Hey, I just thought of a fun game you and I could play. You go in a garage with an SUV or V8 running, and I'll go in a garage with a Prius. Last one standing wins. We could also try the plastic bag scenario with you sucking on the one with the tailpipe. OK, before you go out and actually do it, you should know that exhaust is toxic: the Prius, even though it's on, wouldn't necessarily be burning gas while the V8 sure would and you'd be dead. Why am I telling you this? I'm telling you because I'm afraid that you might just go ahead and do something like that and I don't want to be held criminally responsible. Lord knows that the American tort system favors the accidental idiot.


RE: Be right back
By sigilscience on 1/16/2009 12:48:06 AM , Rating: 2
Lets try this game instead. You and I go live in a city with a million cars all running their engines. Lets see if that exhaust kills us, no matter how many of them are SUVs?

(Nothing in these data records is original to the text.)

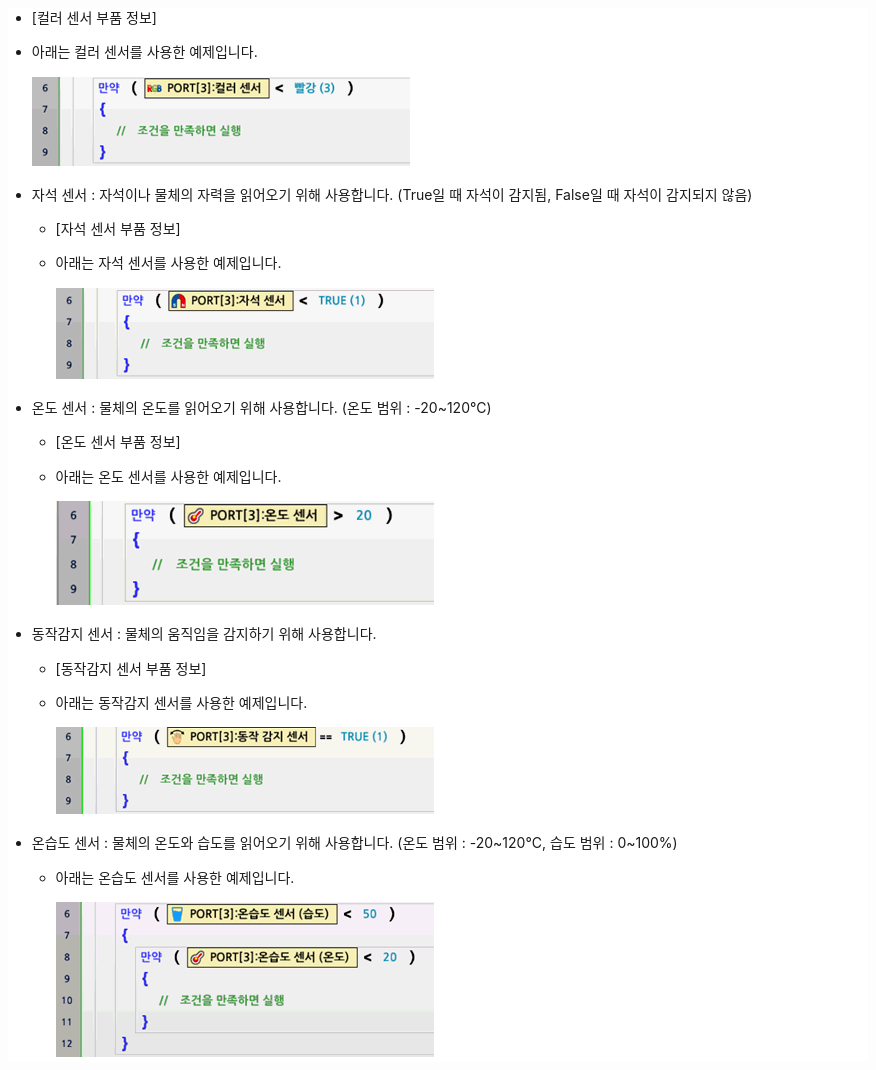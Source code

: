   - [컬러 센서 부품 정보]
  - 아래는 컬러 센서를 사용한 예제입니다.

    ![](/assets/images/sw/rplus2/task/r+task2_82.gif)

- 자석 센서 : 자석이나 물체의 자력을 읽어오기 위해 사용합니다. (True일 때 자석이 감지됨, False일 때 자석이 감지되지 않음)
  - [자석 센서 부품 정보]
  - 아래는 자석 센서를 사용한 예제입니다.

    ![](/assets/images/sw/rplus2/task/r+task2_83.gif)

- 온도 센서 : 물체의 온도를 읽어오기 위해 사용합니다. (온도 범위 : -20~120&deg;C)
  - [온도 센서 부품 정보]
  - 아래는 온도 센서를 사용한 예제입니다.

    ![](/assets/images/sw/rplus2/task/r+task2_86.gif)

- 동작감지 센서 : 물체의 움직임을 감지하기 위해 사용합니다.
  - [동작감지 센서 부품 정보]
  - 아래는 동작감지 센서를 사용한 예제입니다.

    ![](/assets/images/sw/rplus2/task/r+task2_84.gif)

- 온습도 센서 : 물체의 온도와 습도를 읽어오기 위해 사용합니다. (온도 범위 : -20~120&deg;C, 습도 범위 : 0~100%)
  - 아래는 온습도 센서를 사용한 예제입니다.

    ![](/assets/images/sw/rplus2/task/r+task2_87.gif)


[`Mac OS X 로보플러스 태스크 2.0 다운로드`]: http://www.robotis.com/service/download.php?no=2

Oh wait, I've already been playing that game for 30 years. Looks like I'm winning.


RE: Be right back
By bfonnes on 1/19/2009 11:49:16 PM , Rating: 2
Environmentalists, to my knowledge, are not telling people not to drive their cars ever. If some of them feel personal responsibilty and decide to ride bikes and like to be healthy, then more power to them. Why do we have to have this debate in terms of life or death situations? Breathing is involuntary... You don't decide every time you take a breath whether or not you want to do it because the air is bad... So, your argument is a bit fallacious.


RE: Be right back
By onelittleindian on 1/20/2009 10:31:59 AM , Rating: 2
quote:
If some of them feel personal responsibilty and decide to ride bikes and like to be healthy, then more power to them
But thats not all they're doing. They're also trying to pass laws to make SUVs more expensive, gas more expensive, attacking SUVs in parking lots and dealer lots, and even trying to get them banned outright in some places.

Riding a bike isn't "showing responsibility". It's either a) exercise, or b) an excuse for a backwards hippie to feel smug and superior.


RE: Be right back
By FITCamaro on 1/16/2009 9:14:25 AM , Rating: 1
I have a game. You put a shotgun in your mouth and pull the trigger. End game.


RE: Be right back
By just4U on 1/18/2009 12:10:33 PM , Rating: 2
Uhh.. how about you guys stop playing that silly game? How can you even hope to be taken seriously (post wise) when your being stupid and posting this crap.